Thanks to the sheer amount and complexity of data that is generated each day, the office of the chief investment officer has effectively expanded into an intelligence unit in recent years.
Data is flowing in from multiple sources, including custodians, fund administrators, consultants and managers, to name just a few, and that data is flowing into inboxes and shared drives in tens of thousands of emails per year. All of that information could live in any number of functional and technology silos within a typical investment firm, while at the same time, complex assets often have life cycles that outlast investment staff, leading to issues around knowledge transfer and data continuity.
Machine learning and artificial intelligence (AI) can absolutely be valuable tools in collecting, analyzing, managing and putting that vast amount of information to use. They can generate more insights and better analysis, create smarter automation for business processes and continuity, drive down processing costs and generally yield more value from data.
However, they are not a magic bullet. The technology is only as smart as the data it is working with. This means that not enough data, poorly trained data or dirty data will render even the most advanced automation and decisioning algorithms ineffective. Data governance is the critical element that will determine the efficacy and success of any machine learning or AI initiative.
Defining Data Governance
By data governance, I am using an umbrella term that refers to defining the sources of data within an organization and the process for gathering data and making sure it is clean. In practice, this often involves data stewards in the firm implementing practices to account for compliance, security, privacy and quality of information.
All of this has to be in place starting from day one in order for machine learning to be effective, as these processes and the proper information architecture will ensure that data sources are being combined in sets to tell the right story.
The first step is understanding existing data flows across teams, as well as who owns what part of each flow to establish the source of truth. This will help firms avoid a "garbage in, garbage out" scenario when attempting to use machine learning. When AI gets it wrong, it's most often due to a data governance issue that hasn't been sorted out from the beginning.
It is equally important to be outcomes-focused in establishing data governance processes.
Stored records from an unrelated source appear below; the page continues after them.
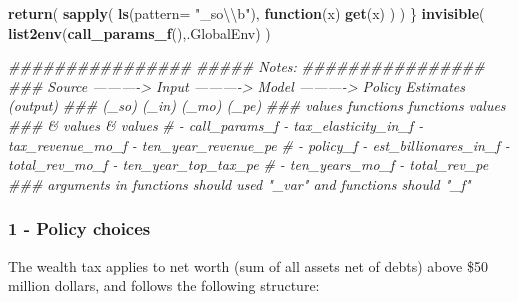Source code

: \documentclass[]{article}
\newenvironment{Shaded}{\begin{snugshade}}{\end{snugshade}}
\newcommand{\CharTok}[1]{\textcolor[rgb]{0.31,0.60,0.02}{#1}}
\newcommand{\CommentTok}[1]{\textcolor[rgb]{0.56,0.35,0.01}{\textit{#1}}}
\newcommand{\ControlFlowTok}[1]{\textcolor[rgb]{0.13,0.29,0.53}{\textbf{#1}}}
\newcommand{\DataTypeTok}[1]{\textcolor[rgb]{0.13,0.29,0.53}{#1}}
\newcommand{\KeywordTok}[1]{\textcolor[rgb]{0.13,0.29,0.53}{\textbf{#1}}}
\newcommand{\NormalTok}[1]{#1}
\newcommand{\StringTok}[1]{\textcolor[rgb]{0.31,0.60,0.02}{#1}}
\begin{document}
\begin{Shaded}
\begin{Highlighting}[]
    \KeywordTok{return}\NormalTok{( }\KeywordTok{sapply}\NormalTok{( }\KeywordTok{ls}\NormalTok{(}\DataTypeTok{pattern=} \StringTok{"_so}\CharTok{\textbackslash{}\textbackslash{}}\StringTok{b"}\NormalTok{), }\ControlFlowTok{function}\NormalTok{(x) }\KeywordTok{get}\NormalTok{(x) ) ) }
\NormalTok{\}}
\KeywordTok{invisible}\NormalTok{( }\KeywordTok{list2env}\NormalTok{(}\KeywordTok{call_params_f}\NormalTok{(),.GlobalEnv) )}


\CommentTok{################ }
\CommentTok{#####  Notes:}
\CommentTok{################ }
\CommentTok{### Source ---------->  Input ---------->  Model ---------->  Policy Estimates (output)}
\CommentTok{###  (_so)              (_in)              (_mo)                (_pe)}
\CommentTok{### values            functions          functions              values}
\CommentTok{###                   & values           & values             }
\CommentTok{# - call_params_f - tax_elasticity_in_f  - tax_revenue_mo_f     - ten_year_revenue_pe}
\CommentTok{# - policy_f      - est_billionares_in_f - total_rev_mo_f       - ten_year_top_tax_pe}
\CommentTok{#                                        - ten_years_mo_f       - total_rev_pe}
\CommentTok{### arguments in functions should used "_var" and functions should "_f"}
\end{Highlighting}
\end{Shaded}

\hypertarget{policy-choices}{%
\subsubsection{1 - Policy choices}\label{policy-choices}}

The wealth tax applies to net worth (sum of all assets net of debts)
above \$50 million dollars, and follows the following structure:
\end{document}
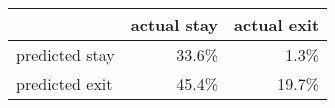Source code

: \begin{tabular}{l|rr}
\toprule
 & \multicolumn{1}{l}{actual stay} & \multicolumn{1}{l|}{actual exit}  \\
\midrule
predicted stay & 33.6\%	 & 1.3\% \\
predicted exit & 45.4\% & 19.7\% \\
\bottomrule
\end{tabular}%
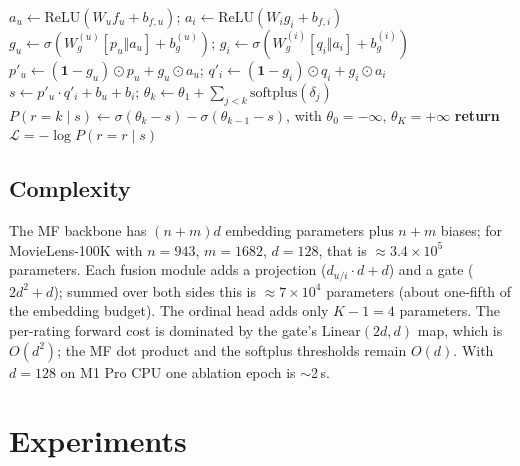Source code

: \documentclass[a4paper]{article} %
\begin{document}
\begin{algorithm}[ht]
\caption{Forward pass and ordinal NLL for one observed rating $(u,i,r)$.}
\label{alg:forward}
\begin{algorithmic}[1]
\STATE $a_u\leftarrow\mathrm{ReLU}(W_u f_u + b_{f,u})$;\quad
       $a_i\leftarrow\mathrm{ReLU}(W_i g_i + b_{f,i})$ \hfill{}
\STATE $g_u\leftarrow\sigma(W_g^{(u)}[p_u\Vert a_u]+b_g^{(u)})$;\quad
       $g_i\leftarrow\sigma(W_g^{(i)}[q_i\Vert a_i]+b_g^{(i)})$ \hfill{}
\STATE $p'_u\leftarrow(\mathbf{1}-g_u)\odot p_u + g_u\odot a_u$;\quad
       $q'_i\leftarrow(\mathbf{1}-g_i)\odot q_i + g_i\odot a_i$
\STATE $s\leftarrow p'_u\cdot q'_i + b_u + b_i$;\quad
       $\theta_k\leftarrow\theta_1+\sum_{j<k}\mathrm{softplus}(\delta_j)$
\STATE $P(r{=}k\mid s)\leftarrow\sigma(\theta_k-s)-\sigma(\theta_{k-1}-s)$,\;
       with $\theta_0{=}-\infty,\,\theta_K{=}+\infty$
\STATE \textbf{return} $\mathcal{L}=-\log P(r{=}r\mid s)$
\end{algorithmic}
\end{algorithm}

\subsection{Complexity}
\label{sec:complexity}
The MF backbone has $(n+m)d$ embedding parameters plus $n+m$ biases; for
MovieLens-100K with $n=943$, $m=1682$, $d=128$, that is $\approx 3.4\times10^5$
parameters. Each fusion module adds a projection ($d_{u/i}\cdot d + d$) and a gate
($2d^2+d$); summed over both sides this is $\approx 7\times10^4$ parameters
(about one-fifth of the embedding budget). The ordinal head adds only
$K-1=4$ parameters. The per-rating forward cost is dominated by the gate's
$\mathrm{Linear}(2d, d)$ map, which is $O(d^2)$; the MF dot product and the
softplus thresholds remain $O(d)$. With $d{=}128$ on M1 Pro CPU one ablation
epoch is $\sim$2\,s.

\section{Experiments}
\label{sec:exp}
\end{document}
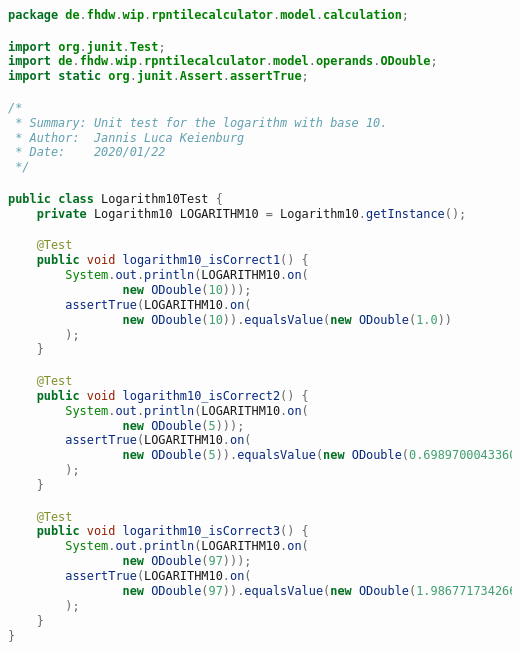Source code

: \begin{lstlisting}[caption=Logarithm10Test (Keienburg),label=list:Logarithm10Test,language=Java]
package de.fhdw.wip.rpntilecalculator.model.calculation;

import org.junit.Test;
import de.fhdw.wip.rpntilecalculator.model.operands.ODouble;
import static org.junit.Assert.assertTrue;

/*
 * Summary: Unit test for the logarithm with base 10. 
 * Author:  Jannis Luca Keienburg
 * Date:    2020/01/22
 */

public class Logarithm10Test {
    private Logarithm10 LOGARITHM10 = Logarithm10.getInstance();

    @Test
    public void logarithm10_isCorrect1() {
        System.out.println(LOGARITHM10.on(
                new ODouble(10)));
        assertTrue(LOGARITHM10.on(
                new ODouble(10)).equalsValue(new ODouble(1.0))
        );
    }

    @Test
    public void logarithm10_isCorrect2() {
        System.out.println(LOGARITHM10.on(
                new ODouble(5)));
        assertTrue(LOGARITHM10.on(
                new ODouble(5)).equalsValue(new ODouble(0.6989700043360189))
        );
    }

    @Test
    public void logarithm10_isCorrect3() {
        System.out.println(LOGARITHM10.on(
                new ODouble(97)));
        assertTrue(LOGARITHM10.on(
                new ODouble(97)).equalsValue(new ODouble(1.9867717342662448))
        );
    }
}
\end{lstlisting}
An ultimate goal backed by executive support is what will ultimately lead to organizational change. Whatever the clarion call may be, there must be one that serves as the guiding principle to which everything ties back. This helps keep firms moving toward their ultimate goals (and avoid getting sidetracked by occurrences that don't have a direct link to the desired outcome).
Putting It Into Practice
Once sound data governance practices have been established, firms can begin to realize the maximum benefit from investments in machine learning and AI technology because they're starting from a place of clean data for entities and relationships of data sets for funds, accounts, investors and organizations.
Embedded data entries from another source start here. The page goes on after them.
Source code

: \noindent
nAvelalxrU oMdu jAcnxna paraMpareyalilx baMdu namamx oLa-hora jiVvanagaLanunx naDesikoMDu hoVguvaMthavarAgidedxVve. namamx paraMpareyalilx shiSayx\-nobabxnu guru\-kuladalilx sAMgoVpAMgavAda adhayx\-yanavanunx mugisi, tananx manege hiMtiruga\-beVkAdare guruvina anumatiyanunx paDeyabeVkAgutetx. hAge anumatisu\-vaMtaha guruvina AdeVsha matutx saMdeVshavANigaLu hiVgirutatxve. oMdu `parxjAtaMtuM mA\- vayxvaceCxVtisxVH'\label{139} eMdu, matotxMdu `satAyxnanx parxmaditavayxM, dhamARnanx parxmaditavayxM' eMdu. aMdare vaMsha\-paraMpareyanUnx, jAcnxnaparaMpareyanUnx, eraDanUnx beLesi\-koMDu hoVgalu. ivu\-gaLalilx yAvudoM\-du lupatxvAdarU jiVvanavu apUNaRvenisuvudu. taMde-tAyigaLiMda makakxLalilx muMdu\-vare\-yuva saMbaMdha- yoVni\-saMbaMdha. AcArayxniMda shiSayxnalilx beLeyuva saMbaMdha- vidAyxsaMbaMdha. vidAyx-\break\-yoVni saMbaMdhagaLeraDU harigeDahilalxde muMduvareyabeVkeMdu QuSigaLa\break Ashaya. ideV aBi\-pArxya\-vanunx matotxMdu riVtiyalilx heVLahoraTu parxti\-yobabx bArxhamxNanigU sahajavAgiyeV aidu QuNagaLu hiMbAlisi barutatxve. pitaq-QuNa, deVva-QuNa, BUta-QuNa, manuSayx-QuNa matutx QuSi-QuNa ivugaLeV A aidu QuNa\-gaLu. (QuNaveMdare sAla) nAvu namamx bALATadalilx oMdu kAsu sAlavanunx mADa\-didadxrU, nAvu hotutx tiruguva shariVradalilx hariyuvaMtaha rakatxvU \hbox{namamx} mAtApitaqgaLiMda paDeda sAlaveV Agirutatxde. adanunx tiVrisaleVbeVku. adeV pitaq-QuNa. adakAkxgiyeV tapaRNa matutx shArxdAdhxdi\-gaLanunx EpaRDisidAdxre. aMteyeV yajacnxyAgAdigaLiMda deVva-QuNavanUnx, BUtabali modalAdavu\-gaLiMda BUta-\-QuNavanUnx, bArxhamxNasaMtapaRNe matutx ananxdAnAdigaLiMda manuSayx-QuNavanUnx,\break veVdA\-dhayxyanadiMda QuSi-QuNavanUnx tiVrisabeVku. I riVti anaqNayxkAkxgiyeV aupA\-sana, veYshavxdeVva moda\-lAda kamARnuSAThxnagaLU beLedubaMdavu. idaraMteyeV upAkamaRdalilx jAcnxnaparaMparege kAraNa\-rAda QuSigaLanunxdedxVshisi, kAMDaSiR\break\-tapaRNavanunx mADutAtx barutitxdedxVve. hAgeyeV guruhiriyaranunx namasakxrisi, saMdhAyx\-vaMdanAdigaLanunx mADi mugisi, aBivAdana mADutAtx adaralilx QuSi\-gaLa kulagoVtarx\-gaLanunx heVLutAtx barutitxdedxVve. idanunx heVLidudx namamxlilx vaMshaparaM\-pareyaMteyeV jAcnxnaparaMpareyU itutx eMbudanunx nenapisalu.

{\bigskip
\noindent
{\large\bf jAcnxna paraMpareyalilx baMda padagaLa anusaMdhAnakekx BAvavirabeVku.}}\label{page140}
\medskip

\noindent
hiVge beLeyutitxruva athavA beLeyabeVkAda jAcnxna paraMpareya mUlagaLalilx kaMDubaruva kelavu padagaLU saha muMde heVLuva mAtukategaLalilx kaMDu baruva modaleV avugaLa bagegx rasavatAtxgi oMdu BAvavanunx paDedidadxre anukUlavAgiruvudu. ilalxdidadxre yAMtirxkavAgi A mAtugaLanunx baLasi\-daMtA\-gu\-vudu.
As the CEO of a technology provider to institutional asset owners, some of my recommendations for leveraging machine learning and AI may include:
• Leverage automation to reduce manual touch time on processing incoming data, while simultaneously unlocking new insights from that data: Institutional allocators receive hundreds of documents related to their investments into private equity funds or hedge funds on a monthly basis. Some of these documents contain timely information that requires action, such as call notices. Others may contain information that needs to be extracted for analysis and summary, such as balances and transactions.
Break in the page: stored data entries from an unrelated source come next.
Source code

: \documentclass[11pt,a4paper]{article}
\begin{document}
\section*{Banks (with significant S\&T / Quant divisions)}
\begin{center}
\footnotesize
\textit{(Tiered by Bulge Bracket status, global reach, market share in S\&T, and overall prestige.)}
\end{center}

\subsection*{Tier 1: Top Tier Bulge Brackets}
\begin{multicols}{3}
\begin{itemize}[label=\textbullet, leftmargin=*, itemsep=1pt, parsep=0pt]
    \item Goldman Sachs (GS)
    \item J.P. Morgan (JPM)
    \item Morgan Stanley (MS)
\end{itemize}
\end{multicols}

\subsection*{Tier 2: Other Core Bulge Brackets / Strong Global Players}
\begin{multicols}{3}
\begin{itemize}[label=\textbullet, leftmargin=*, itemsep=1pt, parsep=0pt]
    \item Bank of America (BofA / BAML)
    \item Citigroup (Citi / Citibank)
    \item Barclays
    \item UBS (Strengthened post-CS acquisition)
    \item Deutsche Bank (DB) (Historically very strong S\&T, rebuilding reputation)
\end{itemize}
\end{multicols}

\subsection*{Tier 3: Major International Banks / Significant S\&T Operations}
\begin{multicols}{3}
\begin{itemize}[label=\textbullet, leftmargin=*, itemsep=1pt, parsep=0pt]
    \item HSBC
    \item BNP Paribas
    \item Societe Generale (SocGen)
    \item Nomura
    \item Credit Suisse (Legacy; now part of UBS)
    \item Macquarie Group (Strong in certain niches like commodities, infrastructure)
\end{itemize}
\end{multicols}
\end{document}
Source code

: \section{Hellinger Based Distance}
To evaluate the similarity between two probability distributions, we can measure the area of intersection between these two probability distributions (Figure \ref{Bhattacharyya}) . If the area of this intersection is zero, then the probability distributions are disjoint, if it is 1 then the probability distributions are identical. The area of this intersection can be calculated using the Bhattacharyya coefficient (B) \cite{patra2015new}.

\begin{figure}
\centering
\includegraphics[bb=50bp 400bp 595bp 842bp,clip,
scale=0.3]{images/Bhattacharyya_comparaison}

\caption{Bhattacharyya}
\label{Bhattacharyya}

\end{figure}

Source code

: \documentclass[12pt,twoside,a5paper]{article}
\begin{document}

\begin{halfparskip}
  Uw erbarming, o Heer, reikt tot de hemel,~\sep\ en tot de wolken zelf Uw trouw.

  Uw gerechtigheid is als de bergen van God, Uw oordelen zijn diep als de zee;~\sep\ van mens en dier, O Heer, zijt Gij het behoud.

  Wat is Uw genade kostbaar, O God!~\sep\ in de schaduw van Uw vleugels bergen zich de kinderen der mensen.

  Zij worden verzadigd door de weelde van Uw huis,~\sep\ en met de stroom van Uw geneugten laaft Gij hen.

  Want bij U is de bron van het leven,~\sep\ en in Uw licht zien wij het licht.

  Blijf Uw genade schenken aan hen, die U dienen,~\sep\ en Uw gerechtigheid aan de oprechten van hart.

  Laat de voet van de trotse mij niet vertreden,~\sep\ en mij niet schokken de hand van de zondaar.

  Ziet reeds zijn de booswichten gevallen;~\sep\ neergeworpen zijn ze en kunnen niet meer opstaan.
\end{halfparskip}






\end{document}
With sound data governance practices in place, allocators are able to automate the identification of these documents and the information extraction, removing manual errors and delays.
• Streamline knowledge transfer for enhanced business continuity: Institutional allocators regularly manage assets with life cycles that outlast the tenure of investment team members. When an individual leaves a firm, they can often take much of the valuable knowledge about the investments they've been managing with them. Standardized, automated data processes will ensure that all knowledge about an investment or asset is preserved correctly and comprehensively for the next manager to step in and provide seamless continuity of service.
• Organize vast amounts of unstructured data: Another key challenge for institutional allocators is consuming and organizing the vast amount of unstructured data received. Machine learning can address this challenge in a few ways. Data governance policies and processes should ensure AI models have been diversely trained with ample amounts of clean data. With this underlying information architecture in place, firms are able to implement systems of automated collecting in a structured form.
Another option is to use machine learning to process the data using natural language processing (NLP) and named entity recognition (NER) techniques to automatically categorize the information. Both will save time and boost efficiency.
These are just a few examples of the benefits that machine learning and AI can yield with proper data governance in place from the outset. Looking ahead to the coming decades, growth in the financial services sector will only continue to be fueled by the automation and productivity gains driven by technology innovations in machine learning and AI, especially as more and more data is generated each day.
In order to reap the full value of these technologies — such as the automation of manual tasks, seamless knowledge transfer, ordering unstructured data and more — institutional allocators must also have the right data foundation in place, and that starts with proper data governance. It is only with the processes in place to ensure data quality that machine learning and AI can be effective to drive real organizational gains.